The mayor, Ras J. Baraka, has been trying to stop the facility, which is expected to hold up to 1,000 migrants a day, from operating. For weeks, Newark officials had been arguing in federal court that the detention center’s owner, GEO Group, was in violation of city laws because it had failed to obtain required permits or a valid certificate of occupancy.
Then, Mr. Baraka said, city officials learned that GEO Group, one of America’s largest private prison companies, had already begun housing detainees — a development that set off a tense, hourslong standoff on Tuesday. As immigrant rights activists held signs and chanted and the mayor waited in a misty rain, a GEO Group worker used a chain to lock the facility’s front gate.
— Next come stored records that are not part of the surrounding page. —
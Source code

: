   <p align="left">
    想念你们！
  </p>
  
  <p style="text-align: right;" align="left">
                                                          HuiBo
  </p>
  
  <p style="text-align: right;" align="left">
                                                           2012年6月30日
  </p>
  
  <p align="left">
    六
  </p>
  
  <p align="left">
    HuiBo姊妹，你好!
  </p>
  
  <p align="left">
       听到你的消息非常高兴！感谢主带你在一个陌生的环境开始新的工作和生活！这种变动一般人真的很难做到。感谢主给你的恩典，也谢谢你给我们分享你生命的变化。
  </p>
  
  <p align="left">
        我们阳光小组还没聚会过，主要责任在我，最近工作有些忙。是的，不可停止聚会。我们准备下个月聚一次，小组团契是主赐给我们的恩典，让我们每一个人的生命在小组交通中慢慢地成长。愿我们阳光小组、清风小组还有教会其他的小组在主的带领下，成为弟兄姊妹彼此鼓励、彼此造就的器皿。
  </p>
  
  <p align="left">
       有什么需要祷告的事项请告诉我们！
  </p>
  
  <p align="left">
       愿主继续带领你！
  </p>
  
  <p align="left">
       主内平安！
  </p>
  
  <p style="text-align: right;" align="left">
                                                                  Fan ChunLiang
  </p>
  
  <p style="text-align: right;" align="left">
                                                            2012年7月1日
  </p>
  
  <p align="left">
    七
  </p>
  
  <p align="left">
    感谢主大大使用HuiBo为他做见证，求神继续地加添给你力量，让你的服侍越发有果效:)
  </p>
At around 9 a.m., Newark fire officials issued the prison company three citations for code violations. Mr. Baraka, a Democrat running for governor of New Jersey, vowed to return each day until city officials were allowed inside to reinspect the facility.
“We want them to follow our rules, follow our laws,” he said, noting that city officials had also been barred from entering the property on Monday to conduct fire and health inspections.
“They’re keeping us out through the gates and the fences and all this other kind of stuff,” he said. “But we’re going to come down here every day and we’re going to get in one way or the other.”
In February, the federal Immigration and Customs Enforcement agency awarded GEO Group a 15-year, $1 billion contract to hold migrants facing deportation.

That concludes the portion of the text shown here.